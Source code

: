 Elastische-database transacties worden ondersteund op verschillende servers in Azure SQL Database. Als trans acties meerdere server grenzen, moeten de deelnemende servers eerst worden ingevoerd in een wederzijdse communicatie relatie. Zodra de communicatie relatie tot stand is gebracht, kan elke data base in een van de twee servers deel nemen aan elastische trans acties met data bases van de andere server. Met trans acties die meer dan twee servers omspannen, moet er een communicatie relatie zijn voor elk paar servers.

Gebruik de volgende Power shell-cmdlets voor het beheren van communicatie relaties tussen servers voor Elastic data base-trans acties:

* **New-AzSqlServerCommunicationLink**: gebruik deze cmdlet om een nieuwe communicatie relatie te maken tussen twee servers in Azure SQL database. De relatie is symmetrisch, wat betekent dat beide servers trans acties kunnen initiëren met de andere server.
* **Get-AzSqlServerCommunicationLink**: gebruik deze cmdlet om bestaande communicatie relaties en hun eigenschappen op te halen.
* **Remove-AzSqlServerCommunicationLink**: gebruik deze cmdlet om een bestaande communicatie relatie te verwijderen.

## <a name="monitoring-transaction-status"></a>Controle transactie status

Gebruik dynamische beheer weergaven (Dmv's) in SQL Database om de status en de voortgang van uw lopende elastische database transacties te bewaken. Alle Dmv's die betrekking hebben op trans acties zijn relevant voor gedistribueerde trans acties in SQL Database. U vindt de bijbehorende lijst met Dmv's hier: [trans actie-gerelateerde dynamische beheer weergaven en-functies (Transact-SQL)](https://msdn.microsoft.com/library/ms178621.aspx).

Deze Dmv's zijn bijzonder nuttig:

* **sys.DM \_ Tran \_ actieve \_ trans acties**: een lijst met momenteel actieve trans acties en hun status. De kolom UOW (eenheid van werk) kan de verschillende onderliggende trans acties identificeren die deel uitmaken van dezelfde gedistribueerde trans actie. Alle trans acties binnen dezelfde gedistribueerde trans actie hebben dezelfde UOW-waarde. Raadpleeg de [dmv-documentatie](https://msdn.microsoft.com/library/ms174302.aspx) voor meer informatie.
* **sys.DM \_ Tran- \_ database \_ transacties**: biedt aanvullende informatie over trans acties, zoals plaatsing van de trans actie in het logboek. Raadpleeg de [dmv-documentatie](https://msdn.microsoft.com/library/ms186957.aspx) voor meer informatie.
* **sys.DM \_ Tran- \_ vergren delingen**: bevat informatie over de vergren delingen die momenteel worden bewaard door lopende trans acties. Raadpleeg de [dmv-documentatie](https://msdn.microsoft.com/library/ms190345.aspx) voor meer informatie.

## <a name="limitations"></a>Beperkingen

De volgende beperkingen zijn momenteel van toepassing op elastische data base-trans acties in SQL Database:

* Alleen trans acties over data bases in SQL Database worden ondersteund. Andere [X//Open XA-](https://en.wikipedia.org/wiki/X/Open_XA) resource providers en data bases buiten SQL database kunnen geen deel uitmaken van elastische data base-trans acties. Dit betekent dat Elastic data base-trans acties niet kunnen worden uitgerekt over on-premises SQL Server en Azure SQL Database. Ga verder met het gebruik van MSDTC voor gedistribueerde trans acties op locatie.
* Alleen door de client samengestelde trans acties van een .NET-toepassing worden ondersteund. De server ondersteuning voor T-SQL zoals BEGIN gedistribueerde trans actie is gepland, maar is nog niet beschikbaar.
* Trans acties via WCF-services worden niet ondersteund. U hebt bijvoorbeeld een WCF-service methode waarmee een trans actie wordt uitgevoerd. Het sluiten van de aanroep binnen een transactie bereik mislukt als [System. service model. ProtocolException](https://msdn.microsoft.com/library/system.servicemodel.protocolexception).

--

### WORK REQUEST
From the line containing "nog niet beschikbaar." through the closing line of the material above, return every line exactly and omit all others.

### SOLUTION TO THIS TASK
* Alleen door de client samengestelde trans acties van een .NET-toepassing worden ondersteund. De server ondersteuning voor T-SQL zoals BEGIN gedistribueerde trans actie is gepland, maar is nog niet beschikbaar.
* Trans acties via WCF-services worden niet ondersteund. U hebt bijvoorbeeld een WCF-service methode waarmee een trans actie wordt uitgevoerd. Het sluiten van de aanroep binnen een transactie bereik mislukt als [System. service model. ProtocolException](https://msdn.microsoft.com/library/system.servicemodel.protocolexception).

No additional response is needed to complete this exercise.